Delete rows and columns in a matrix based on the element index

This is a follow-up question from here: Define a 4d matrix without for loop

I have a 400x400 2d matrix reshaped from a 4d matrix H(i,j,k,l),

H(0,0,0,0)  H (0,0,0,1) ... H(0,0,0,N)... H(0,0,1,0) ... H(0,0,N,N)
H(0,1,0,0)  H (0,1,0,1) ... H(0,1,0,N)... H(0,1,1,0) ... H(0,1,N,N)
...
H(1,0,0,0)  H (1,0,0,1) ... H(1,0,0,N)... H(1,0,1,0) ... H(1,0,N,N)

...
H(N,N,0,0)  H (N,N,0,1) ... H(N,N,0,N)... H(N,N,1,0) ... H(N,N,N,N)

now I would like to modify/delete some rows and columns like this:

1. If i==j, then half this element


2. If i>j OR k>l, then delete this element

I have checked the manual for DeleteCase and some other resources but have no luck yet. Does anyone has a idea how to implement it? Thanks.

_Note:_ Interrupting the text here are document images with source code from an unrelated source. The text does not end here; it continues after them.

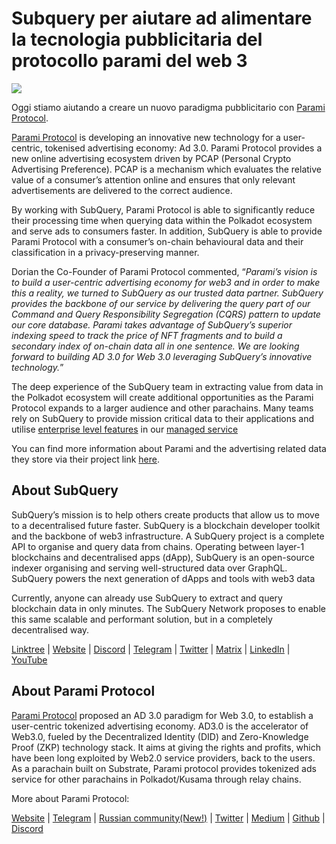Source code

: # Subquery per aiutare ad alimentare la tecnologia pubblicitaria del protocollo parami del web 3

![](https://miro.medium.com/max/1400/0*KecAkD8Wy23HEm3b)

Oggi stiamo aiutando a creare un nuovo paradigma pubblicitario con [Parami Protocol](https://parami.io/).

[Parami Protocol](https://parami.io/) is developing an innovative new technology for a user-centric, tokenised advertising economy: Ad 3.0. Parami Protocol provides a new online advertising ecosystem driven by PCAP (Personal Crypto Advertising Preference). PCAP is a mechanism which evaluates the relative value of a consumer’s attention online and ensures that only relevant advertisements are delivered to the correct audience.

By working with SubQuery, Parami Protocol is able to significantly reduce their processing time when querying data within the Polkadot ecosystem and serve ads to consumers faster. In addition, SubQuery is able to provide Parami Protocol with a consumer’s on-chain behavioural data and their classification in a privacy-preserving manner.

Dorian the Co-Founder of Parami Protocol commented, “_Parami’s vision is to build a user-centric advertising economy for web3 and in order to make this a reality, we turned to SubQuery as our trusted data partner. SubQuery provides the backbone of our service by delivering the query part of our Command and Query Responsibility Segregation (CQRS) pattern to update our core database. Parami takes advantage of SubQuery’s superior indexing speed to track the price of NFT fragments and to build a secondary index of on-chain data all in one sentence. We are looking forward to building AD 3.0 for Web 3.0 leveraging SubQuery’s innovative technology._”

The deep experience of the SubQuery team in extracting value from data in the Polkadot ecosystem will create additional opportunities as the Parami Protocol expands to a larger audience and other parachains. Many teams rely on SubQuery to provide mission critical data to their applications and utilise [enterprise level features](https://blog.subquery.network/blogs/20211228-enterprise-hosted.html) in our [managed service](https://project.subquery.network/)

You can find more information about Parami and the advertising related data they store via their project link [here](https://github.com/parami-protocol/parami-scanner).

## About SubQuery

SubQuery’s mission is to help others create products that allow us to move to a decentralised future faster. SubQuery is a blockchain developer toolkit and the backbone of web3 infrastructure. A SubQuery project is a complete API to organise and query data from chains. Operating between layer-1 blockchains and decentralised apps (dApp), SubQuery is an open-source indexer organising and serving well-structured data over GraphQL. SubQuery powers the next generation of dApps and tools with web3 data

Currently, anyone can already use SubQuery to extract and query blockchain data in only minutes. The SubQuery Network proposes to enable this same scalable and performant solution, but in a completely decentralised way.

[Linktree](https://linktr.ee/subquerynetwork) | [Website](https://subquery.network/) | [Discord](https://discord.com/invite/78zg8aBSMG) | [Telegram](https://t.me/subquerynetwork) | [Twitter](https://twitter.com/subquerynetwork) | [Matrix](https://matrix.to/#/#subquery:matrix.org) | [LinkedIn](https://www.linkedin.com/company/subquery) | [YouTube](https://www.youtube.com/channel/UCi1a6NUUjegcLHDFLr7CqLw)

## About Parami Protocol

[Parami Protocol](https://parami.io/) proposed an AD 3.0 paradigm for Web 3.0, to establish a user-centric tokenized advertising economy. AD3.0 is the accelerator of Web3.0, fueled by the Decentralized Identity (DID) and Zero-Knowledge Proof (ZKP) technology stack. It aims at giving the rights and profits, which have been long exploited by Web2.0 service providers, back to the users. As a parachain built on Substrate, Parami protocol provides tokenized ads service for other parachains in Polkadot/Kusama through relay chains.

More about Parami Protocol:

[Website](https://parami.io/) | [Telegram]() | [Russian community(New!)](https://t.me/ParamiProtocolRU) | [Twitter](https://twitter.com/paramiprotocol) | [Medium](https://paramiprotocol.medium.com/) | [Github](https://github.com/parami-protocol) | [Discord](https://discord.gg/bxFuekgvYJ)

UPDATED: Kglr has given the pre and post matrix forms in the answer. Thanks.

Answer

f1 = Partition[# @@@ Tuples[Range[0, #2], #2 + 1], (#2 + 1)^2] &;
m1 = f1[H, 3];

Use ReplaceAll

m2 = m1 /.  H[i_, j_, k_, l_] /; (i > j || k > l) :> Sequence[] /. 
            H[i_, i_, k_, l_] :> H[i, i, k, l]/2 /. {} -> Style[0, Red];

Or DeleteCases

m2b = DeleteCases[m1, H[i_, j_, k_, l_] /; (i > j || k > l), 2] /. 

         a : H[i_, i_, _, _] :> a/2 /. {} -> Style[0, Red]

m2b == m2

True

Or, construct the original matrix using your conditions

m2c = ArrayReshape[ Array[Which[# > #2 || #3 > #4, foo, # == #2, H[##]/2, True, H[##]] &,
       {4, 4, 4, 4}, {0, 0, 0, 0}], {16, 16}] /. foo -> Sequence[] /. {} -> Style[0, Red]


 m2c == m2

True

Style[0,Red] is for the purpose of checking if the right rows and columns are deleted. Replace Style[0,Red] with Sequence[] after verifying that f1 works as intended.

(In the following, H[a, b, c, d] is replaced with H[abcd] to see the entire matrix in the notebook window).

MatrixForm@(m1 /. H[a___] :> H[StringJoin[ToString /@ {a}]])

MatrixForm@(m2 /. H[a___] :> H[StringJoin[ToString /@ {a}]])